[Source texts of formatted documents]
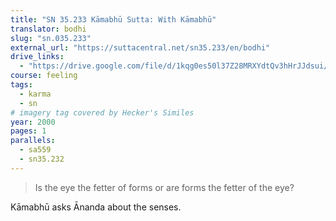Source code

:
 ```yaml
---
title: "SN 35.233 Kāmabhū Sutta: With Kāmabhū"
translator: bodhi
slug: "sn.035.233"
external_url: "https://suttacentral.net/sn35.233/en/bodhi"
drive_links:
  - "https://drive.google.com/file/d/1kqg0es50l37Z28MRXYdtQv3hHrJJdsui/view?usp=drivesdk"
course: feeling
tags:
  - karma
  - sn
# imagery tag covered by Hecker's Similes
year: 2000
pages: 1
parallels:
  - sa559
  - sn35.232
---
```


> Is the eye the fetter of forms or are forms the fetter of the eye?

Kāmabhū asks Ānanda about the senses.

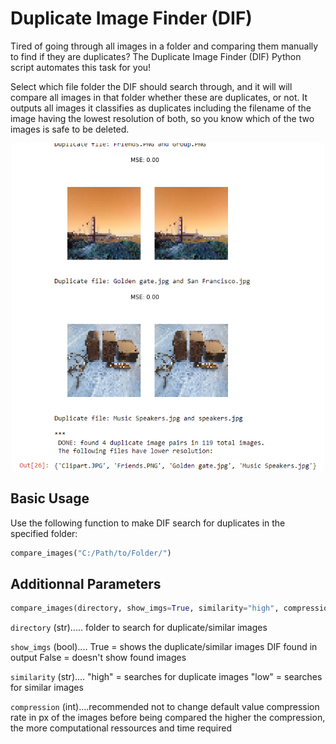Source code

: # Duplicate Image Finder (DIF)
Tired of going through all images in a folder and comparing them manually to find if they are duplicates?
The Duplicate Image Finder (DIF) Python script automates this task for you!

Select which file folder the DIF should search through, and it will will compare all images in that folder whether these are duplicates, or not. 
It outputs all images it classifies as duplicates including the filename of the image having the lowest resolution of both, so you know which of the two images is safe to be deleted.

<p align="center">
  <img src="example_output.PNG" width="500" title="Example Output: Duplicate Image Finder">
</p>

## Basic Usage
Use the following function to make DIF search for duplicates in the specified folder:

```python
compare_images("C:/Path/to/Folder/")
``` 

## Additionnal Parameters

```python
compare_images(directory, show_imgs=True, similarity="high", compression=50)
```

```directory``` (str)..... folder to search for duplicate/similar images

```show_imgs``` (bool).... True = shows the duplicate/similar images DIF found in output
                           False = doesn't show found images
                           
```similarity``` (str).... "high" = searches for duplicate images
                           "low" = searches for similar images
                           
```compression``` (int)....recommended not to change default value
                           compression rate in px of the images before being compared
                           the higher the compression, the more computational ressources and time required                          

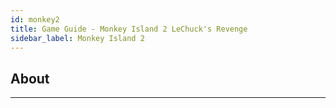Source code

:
 ```yaml
---
id: monkey2
title: Game Guide - Monkey Island 2 LeChuck's Revenge
sidebar_label: Monkey Island 2
---
```

## About

---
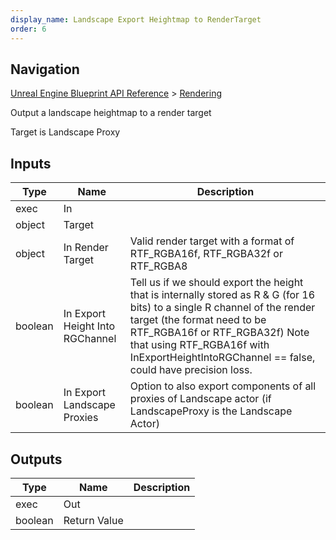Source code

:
 ```yaml
---
display_name: Landscape Export Heightmap to RenderTarget
order: 6
---
```

## Navigation

[Unreal Engine Blueprint API Reference](https://dev.epicgames.com/documentation/en-us/unreal-engine/BlueprintAPI) > [Rendering](https://dev.epicgames.com/documentation/en-us/unreal-engine/BlueprintAPI/Rendering)

Output a landscape heightmap to a render target

Target is Landscape Proxy

## Inputs

| Type | Name | Description |
| --- | --- | --- |
| exec | In |  |
| object | Target |  |
| object | In Render Target | Valid render target with a format of RTF_RGBA16f, RTF_RGBA32f or RTF_RGBA8 |
| boolean | In Export Height Into RGChannel | Tell us if we should export the height that is internally stored as R & G (for 16 bits) to a single R channel of the render target (the format need to be RTF_RGBA16f or RTF_RGBA32f) Note that using RTF_RGBA16f with InExportHeightIntoRGChannel == false, could have precision loss. |
| boolean | In Export Landscape Proxies | Option to also export components of all proxies of Landscape actor (if LandscapeProxy is the Landscape Actor) |

## Outputs

| Type | Name | Description |
| --- | --- | --- |
| exec | Out |  |
| boolean | Return Value |  |
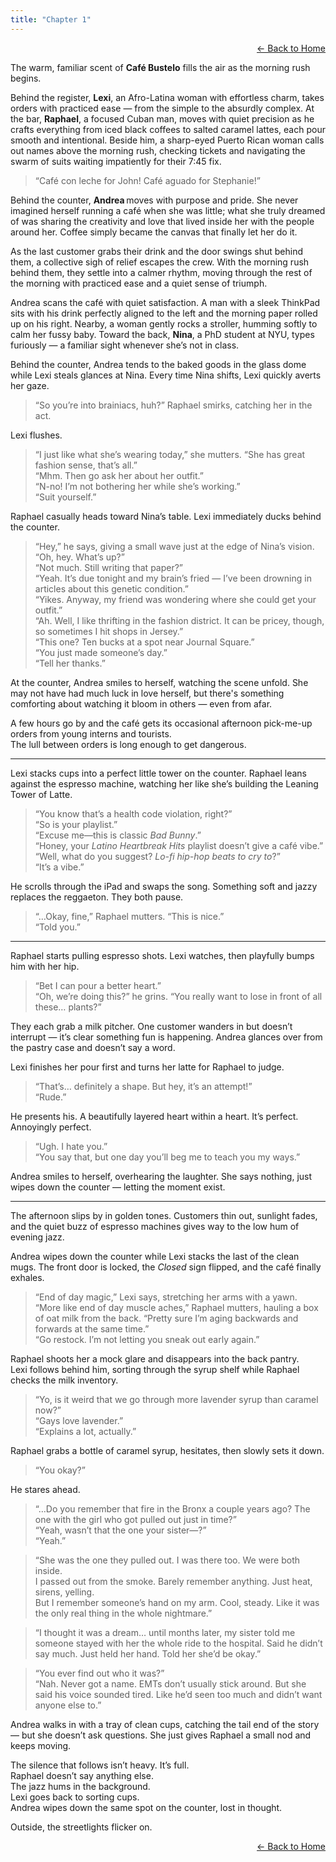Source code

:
 ```yaml
---
title: "Chapter 1"
---
```


<p style="text-align: right;">
  <a href="{{ '/' | relative_url }}">← Back to Home</a>
</p>

The warm, familiar scent of **Café Bustelo** fills the air as the morning rush begins.

Behind the register, **Lexi**, an Afro-Latina woman with effortless charm, takes orders with practiced ease — from the simple to the absurdly complex. At the bar, **Raphael**, a focused Cuban man, moves with quiet precision as he crafts everything from iced black coffees to salted caramel lattes, each pour smooth and intentional. Beside him, a sharp-eyed Puerto Rican woman calls out names above the morning rush, checking tickets and navigating the swarm of suits waiting impatiently for their 7:45 fix.

> “Café con leche for John! Café aguado for Stephanie!”

Behind the counter, **Andrea** moves with purpose and pride. She never imagined herself running a café when she was little; what she truly dreamed of was sharing the creativity and love that lived inside her with the people around her. Coffee simply became the canvas that finally let her do it.

As the last customer grabs their drink and the door swings shut behind them, a collective sigh of relief escapes the crew. With the morning rush behind them, they settle into a calmer rhythm, moving through the rest of the morning with practiced ease and a quiet sense of triumph.

Andrea scans the café with quiet satisfaction. A man with a sleek ThinkPad sits with his drink perfectly aligned to the left and the morning paper rolled up on his right. Nearby, a woman gently rocks a stroller, humming softly to calm her fussy baby. Toward the back, **Nina**, a PhD student at NYU, types furiously — a familiar sight whenever she’s not in class.

Behind the counter, Andrea tends to the baked goods in the glass dome while Lexi steals glances at Nina. Every time Nina shifts, Lexi quickly averts her gaze.

> “So you’re into brainiacs, huh?” Raphael smirks, catching her in the act.

Lexi flushes.  
> “I just like what she’s wearing today,” she mutters. “She has great fashion sense, that’s all.”  
> “Mhm. Then go ask her about her outfit.”  
> “N-no! I’m not bothering her while she’s working.”  
> “Suit yourself.”

Raphael casually heads toward Nina’s table. Lexi immediately ducks behind the counter.

> “Hey,” he says, giving a small wave just at the edge of Nina’s vision.  
> “Oh, hey. What’s up?”  
> “Not much. Still writing that paper?”  
> “Yeah. It’s due tonight and my brain’s fried — I’ve been drowning in articles about this genetic condition.”  
> “Yikes. Anyway, my friend was wondering where she could get your outfit.”  
> “Ah. Well, I like thrifting in the fashion district. It can be pricey, though, so sometimes I hit shops in Jersey.”  
> “This one? Ten bucks at a spot near Journal Square.”  
> “You just made someone’s day.”  
> “Tell her thanks.”

At the counter, Andrea smiles to herself, watching the scene unfold. She may not have had much luck in love herself, but there's something comforting about watching it bloom in others — even from afar.

A few hours go by and the café gets its occasional afternoon pick-me-up orders from young interns and tourists.  
The lull between orders is long enough to get dangerous.

---

Lexi stacks cups into a perfect little tower on the counter. Raphael leans against the espresso machine, watching her like she’s building the Leaning Tower of Latte.

> “You know that’s a health code violation, right?”  
> “So is your playlist.”  
> “Excuse me—this is classic *Bad Bunny*.”  
> “Honey, your *Latino Heartbreak Hits* playlist doesn’t give a café vibe.”  
> “Well, what do you suggest? *Lo-fi hip-hop beats to cry to*?”  
> “It’s a vibe.”

He scrolls through the iPad and swaps the song. Something soft and jazzy replaces the reggaeton. They both pause.

> “…Okay, fine,” Raphael mutters. “This is nice.”  
> “Told you.”

---

Raphael starts pulling espresso shots. Lexi watches, then playfully bumps him with her hip.

> “Bet I can pour a better heart.”  
> “Oh, we’re doing this?” he grins. “You really want to lose in front of all these… plants?”

They each grab a milk pitcher. One customer wanders in but doesn’t interrupt — it’s clear something fun is happening. Andrea glances over from the pastry case and doesn’t say a word.

Lexi finishes her pour first and turns her latte for Raphael to judge.  
> “That’s… definitely a shape. But hey, it’s an attempt!”  
> “Rude.”

He presents his. A beautifully layered heart within a heart. It’s perfect. Annoyingly perfect.

> “Ugh. I hate you.”  
> “You say that, but one day you’ll beg me to teach you my ways.”

Andrea smiles to herself, overhearing the laughter. She says nothing, just wipes down the counter — letting the moment exist.

---

The afternoon slips by in golden tones. Customers thin out, sunlight fades, and the quiet buzz of espresso machines gives way to the low hum of evening jazz.

Andrea wipes down the counter while Lexi stacks the last of the clean mugs. The front door is locked, the *Closed* sign flipped, and the café finally exhales.

> “End of day magic,” Lexi says, stretching her arms with a yawn.  
> “More like end of day muscle aches,” Raphael mutters, hauling a box of oat milk from the back. “Pretty sure I’m aging backwards and forwards at the same time.”  
> “Go restock. I’m not letting you sneak out early again.”

Raphael shoots her a mock glare and disappears into the back pantry.  
Lexi follows behind him, sorting through the syrup shelf while Raphael checks the milk inventory.

> “Yo, is it weird that we go through more lavender syrup than caramel now?”  
> “Gays love lavender.”  
> “Explains a lot, actually.”

Raphael grabs a bottle of caramel syrup, hesitates, then slowly sets it down.

> “You okay?”

He stares ahead.

> “…Do you remember that fire in the Bronx a couple years ago? The one with the girl who got pulled out just in time?”  
> “Yeah, wasn’t that the one your sister—?”  
> “Yeah.”

> “She was the one they pulled out. I was there too. We were both inside.  
> I passed out from the smoke. Barely remember anything. Just heat, sirens, yelling.  
> But I remember someone’s hand on my arm. Cool, steady. Like it was the only real thing in the whole nightmare.”

> “I thought it was a dream… until months later, my sister told me someone stayed with her the whole ride to the hospital. Said he didn’t say much. Just held her hand. Told her she’d be okay.”

> “You ever find out who it was?”  
> “Nah. Never got a name. EMTs don’t usually stick around. But she said his voice sounded tired. Like he’d seen too much and didn’t want anyone else to.”

Andrea walks in with a tray of clean cups, catching the tail end of the story — but she doesn’t ask questions. She just gives Raphael a small nod and keeps moving.

The silence that follows isn’t heavy. It’s full.  
Raphael doesn’t say anything else.  
The jazz hums in the background.  
Lexi goes back to sorting cups.  
Andrea wipes down the same spot on the counter, lost in thought.

Outside, the streetlights flicker on.

<p style="text-align: right;">
  <a href="{{ '/' | relative_url }}">← Back to Home</a>
</p>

* [ASSIGNMENT]: What you return must match the lines from the top of the data through the line with "of the eye?" exactly, with the pictures removed.

* [WRITTEN RESPONSE]:
Source code

:
 ```yaml
---
title: "SN 35.233 Kāmabhū Sutta: With Kāmabhū"
translator: bodhi
slug: "sn.035.233"
external_url: "https://suttacentral.net/sn35.233/en/bodhi"
drive_links:
  - "https://drive.google.com/file/d/1kqg0es50l37Z28MRXYdtQv3hHrJJdsui/view?usp=drivesdk"
course: feeling
tags:
  - karma
  - sn
# imagery tag covered by Hecker's Similes
year: 2000
pages: 1
parallels:
  - sa559
  - sn35.232
---
```


> Is the eye the fetter of forms or are forms the fetter of the eye?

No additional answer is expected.